2 Bus. Then going to the 2 bus I want “instruments” and “total vocals” and of course it breaks down further from there for instance under instruments will be “drums” “guitars” “bass” and of course each of those will break down such as drums will break down into multiple folders “kick bus” 'snare bus" etc etc

you get the idea. So do I start making folders from the top down or from the bottom up? for instance would I make a big overall “2 bus” folder with everything in it and then go into that and start subdividing up into smaller folders…or start with the smallest folders first and work upwards?

I had a nightmare on a recent song with over 85 tracks where I had multiple levels of folders etc and somehow during the mixing I accidentally changed the order of a track or something and it was an absolute nightmare trying to get the folders back in order. Somehow the “total vox” had gotten under the guitar folder and it was hell trying to get everything straight

Thats where the confusion comes in…when one track can be the “last track in a folder” but on like 4 different levels lol. For instance my lead guitar track will be the last track in the “lead guitar” folder, but also in the “total guitar” folder and then also in the “instruments” folder etc

Whats the best method to set this up without a ton of headache??

Thanks, JJ

I can never think of an instance where I needed tonal control over all instrument and all vocals. If you just want to be able to mute and solo them as 2 different groups, I recommend using a group clutch or assigning them to a VCA instead of creating a folder track.

My apologies. I keep forgetting what DAW you’re on. Pro Tools and Nuendo make you declare the label for the bus before you are able to create or route the bus. So it really depends on which DAW you’re using. Logic is totally different. You can just add and move busses around as you go.

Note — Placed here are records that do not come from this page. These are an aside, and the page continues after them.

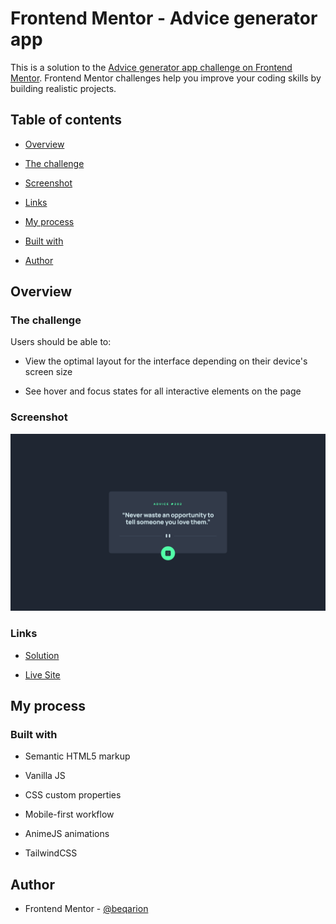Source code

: # Frontend Mentor - Advice generator app

This is a solution to the [Advice generator app challenge on Frontend Mentor](https://www.frontendmentor.io/challenges/advice-generator-app-QdUG-13db). Frontend Mentor challenges help you improve your coding skills by building realistic projects.

## Table of contents

- [Overview](#overview)

- [The challenge](#the-challenge)

- [Screenshot](#screenshot)

- [Links](#links)

- [My process](#my-process)

- [Built with](#built-with)

- [Author](#author)

## Overview

### The challenge

Users should be able to:

- View the optimal layout for the interface depending on their device's screen size

- See hover and focus states for all interactive elements on the page

### Screenshot

![](./screenshot.png)

### Links

- [Solution](https://github.com/beqarion/fm-jr-advice-generator-app)

- [Live Site](https://advice-generator-app-beqarion.netlify.app/)

## My process

### Built with

- Semantic HTML5 markup

- Vanilla JS

- CSS custom properties

- Mobile-first workflow

- AnimeJS animations

- TailwindCSS

## Author

- Frontend Mentor - [@beqarion](https://www.frontendmentor.io/profile/beqarion)
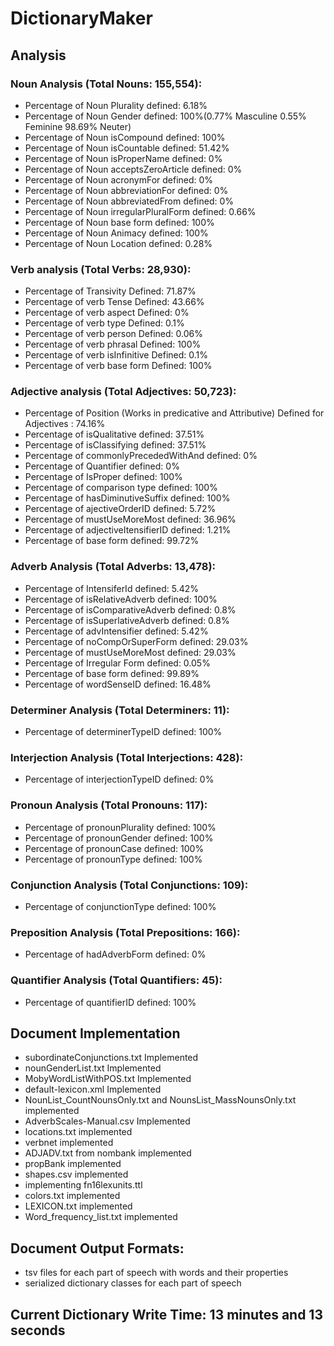 # DictionaryMaker
## Analysis
### Noun Analysis (Total Nouns: 155,554):
- Percentage of Noun Plurality defined: 6.18%
- Percentage of Noun Gender defined: 100%(0.77% Masculine 0.55% Feminine 98.69% Neuter)
- Percentage of Noun isCompound defined: 100%
- Percentage of Noun isCountable defined: 51.42%
- Percentage of Noun isProperName defined: 0%
- Percentage of Noun acceptsZeroArticle defined: 0%
- Percentage of Noun acronymFor defined: 0%
- Percentage of Noun abbreviationFor defined: 0%
- Percentage of Noun abbreviatedFrom defined: 0%
- Percentage of Noun irregularPluralForm defined: 0.66%
- Percentage of Noun base form defined: 100%
- Percentage of Noun Animacy defined: 100%
- Percentage of Noun Location defined: 0.28%
### Verb analysis (Total Verbs: 28,930):
- Percentage of Transivity Defined: 71.87%
- Percentage of verb Tense Defined: 43.66%
- Percentage of verb aspect Defined: 0%
- Percentage of verb type Defined: 0.1%
- Percentage of verb person Defined: 0.06%
- Percentage of verb phrasal Defined: 100%
- Percentage of verb isInfinitive Defined: 0.1%
- Percentage of verb base form Defined: 100%
### Adjective analysis (Total Adjectives: 50,723):
- Percentage of Position (Works in predicative and Attributive) Defined for Adjectives : 74.16%
- Percentage of isQualitative defined: 37.51%
- Percentage of isClassifying defined: 37.51%
- Percentage of commonlyPrecededWithAnd defined: 0%
- Percentage of Quantifier defined: 0%
- Percentage of IsProper defined: 100%
- Percentage of comparison type defined: 100%
- Percentage of hasDiminutiveSuffix defined: 100%
- Percentage of ajectiveOrderID defined: 5.72%
- Percentage of mustUseMoreMost defined: 36.96%
- Percentage of adjectiveItensifierID defined: 1.21%
- Percentage of base form defined: 99.72%
### Adverb Analysis (Total Adverbs: 13,478): 
- Percentage of IntensiferId defined: 5.42%
- Percentage of isRelativeAdverb defined: 100%
- Percentage of isComparativeAdverb defined: 0.8%
- Percentage of isSuperlativeAdverb defined: 0.8%
- Percentage of advIntensifier defined: 5.42%
- Percentage of noCompOrSuperForm defined: 29.03%
- Percentage of mustUseMoreMost defined: 29.03%
- Percentage of Irregular Form defined: 0.05%
- Percentage of base form defined: 99.89%
- Percentage of wordSenseID defined: 16.48%
### Determiner Analysis (Total Determiners: 11): 
- Percentage of determinerTypeID defined: 100%
### Interjection Analysis (Total Interjections: 428): 
- Percentage of interjectionTypeID defined: 0%
### Pronoun Analysis (Total Pronouns: 117): 
- Percentage of pronounPlurality defined: 100%
- Percentage of pronounGender defined: 100%
- Percentage of pronounCase defined: 100%
- Percentage of pronounType defined: 100%
### Conjunction Analysis (Total Conjunctions: 109): 
- Percentage of conjunctionType defined: 100%
### Preposition Analysis (Total Prepositions: 166): 
- Percentage of hadAdverbForm defined: 0%
### Quantifier Analysis (Total Quantifiers: 45): 
- Percentage of quantifierID defined: 100%
## Document Implementation
- subordinateConjunctions.txt Implemented
- nounGenderList.txt Implemented 
- MobyWordListWithPOS.txt Implemented
- default-lexicon.xml Implemented
- NounList_CountNounsOnly.txt and NounsList_MassNounsOnly.txt implemented
- AdverbScales-Manual.csv Implemented
- locations.txt implemented
- verbnet implemented
- ADJADV.txt from nombank implemented
- propBank implemented
- shapes.csv implemented
- implementing fn16lexunits.ttl
- colors.txt implemented
- LEXICON.txt implemented
- Word_frequency_list.txt implemented
## Document Output Formats:
- tsv files for each part of speech with words and their properties
- serialized dictionary classes for each part of speech
## Current Dictionary Write Time: 13 minutes and 13 seconds
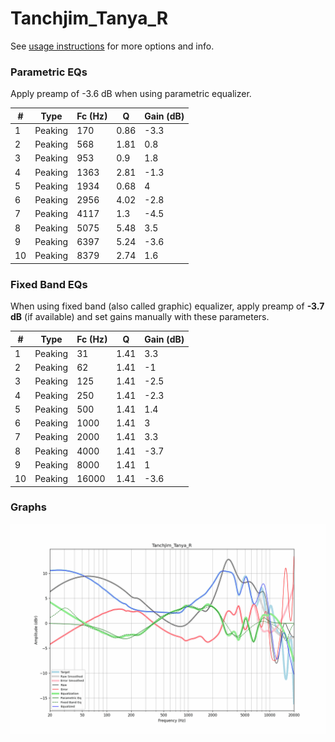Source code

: # Tanchjim_Tanya_R
See [usage instructions](https://github.com/jaakkopasanen/AutoEq#usage) for more options and info.

### Parametric EQs
Apply preamp of -3.6 dB when using parametric equalizer.

|   # | Type    |   Fc (Hz) |    Q |   Gain (dB) |
|-----|---------|-----------|------|-------------|
|   1 | Peaking |       170 | 0.86 |        -3.3 |
|   2 | Peaking |       568 | 1.81 |         0.8 |
|   3 | Peaking |       953 | 0.9  |         1.8 |
|   4 | Peaking |      1363 | 2.81 |        -1.3 |
|   5 | Peaking |      1934 | 0.68 |         4   |
|   6 | Peaking |      2956 | 4.02 |        -2.8 |
|   7 | Peaking |      4117 | 1.3  |        -4.5 |
|   8 | Peaking |      5075 | 5.48 |         3.5 |
|   9 | Peaking |      6397 | 5.24 |        -3.6 |
|  10 | Peaking |      8379 | 2.74 |         1.6 |

### Fixed Band EQs
When using fixed band (also called graphic) equalizer, apply preamp of **-3.7 dB** (if available) and set gains manually with these parameters.

|   # | Type    |   Fc (Hz) |    Q |   Gain (dB) |
|-----|---------|-----------|------|-------------|
|   1 | Peaking |        31 | 1.41 |         3.3 |
|   2 | Peaking |        62 | 1.41 |        -1   |
|   3 | Peaking |       125 | 1.41 |        -2.5 |
|   4 | Peaking |       250 | 1.41 |        -2.3 |
|   5 | Peaking |       500 | 1.41 |         1.4 |
|   6 | Peaking |      1000 | 1.41 |         3   |
|   7 | Peaking |      2000 | 1.41 |         3.3 |
|   8 | Peaking |      4000 | 1.41 |        -3.7 |
|   9 | Peaking |      8000 | 1.41 |         1   |
|  10 | Peaking |     16000 | 1.41 |        -3.6 |

### Graphs
![](./Tanchjim_Tanya_R.png)
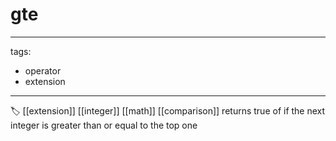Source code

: # gte

---
tags:

- operator
- extension

---

🏷️ [[extension]] [[integer]] [[math]] [[comparison]]
returns true of if the next integer is greater than or equal to the top one
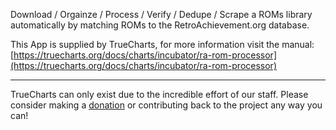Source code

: Download / Orgainze / Process / Verify / Dedupe / Scrape a ROMs library automatically by matching ROMs to the RetroAchievement.org database.

This App is supplied by TrueCharts, for more information visit the manual: [https://truecharts.org/docs/charts/incubator/ra-rom-processor](https://truecharts.org/docs/charts/incubator/ra-rom-processor)

---

TrueCharts can only exist due to the incredible effort of our staff.
Please consider making a [donation](https://truecharts.org/docs/about/sponsor) or contributing back to the project any way you can!

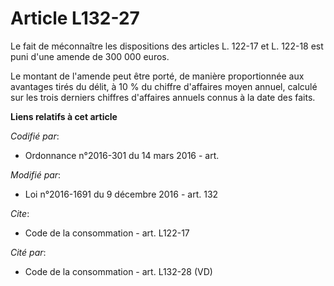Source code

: # Article L132-27

Le fait de méconnaître les dispositions des articles L. 122-17 et L. 122-18 est puni d'une amende de 300 000 euros.

Le montant de l'amende peut être porté, de manière proportionnée aux avantages tirés du délit, à 10 % du chiffre d'affaires
moyen annuel, calculé sur les trois derniers chiffres d'affaires annuels connus à la date des faits.

**Liens relatifs à cet article**

_Codifié par_:

  - Ordonnance n°2016-301 du 14 mars 2016 - art.

_Modifié par_:

  - Loi n°2016-1691 du 9 décembre 2016 - art. 132

_Cite_:

  - Code de la consommation - art. L122-17

_Cité par_:

  - Code de la consommation - art. L132-28 (VD)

With that many tracks, I would recommend getting your global FX busses in place first. This is going to save a lot of headache. I create them in banks of 16 because thats how my console is laid out. Then I start subgrouping from there.

So it totally depends on whats in your project. The only thing I can really say is other than your globals, try and just stick to only what you need.

I’m not sure what you mean by folder tracks. But any time you have the chance to fold ten backup vocals into one stereo pair, do it, then deactivate, then hide your ten mono tracks and shove them out of sight and out of mind.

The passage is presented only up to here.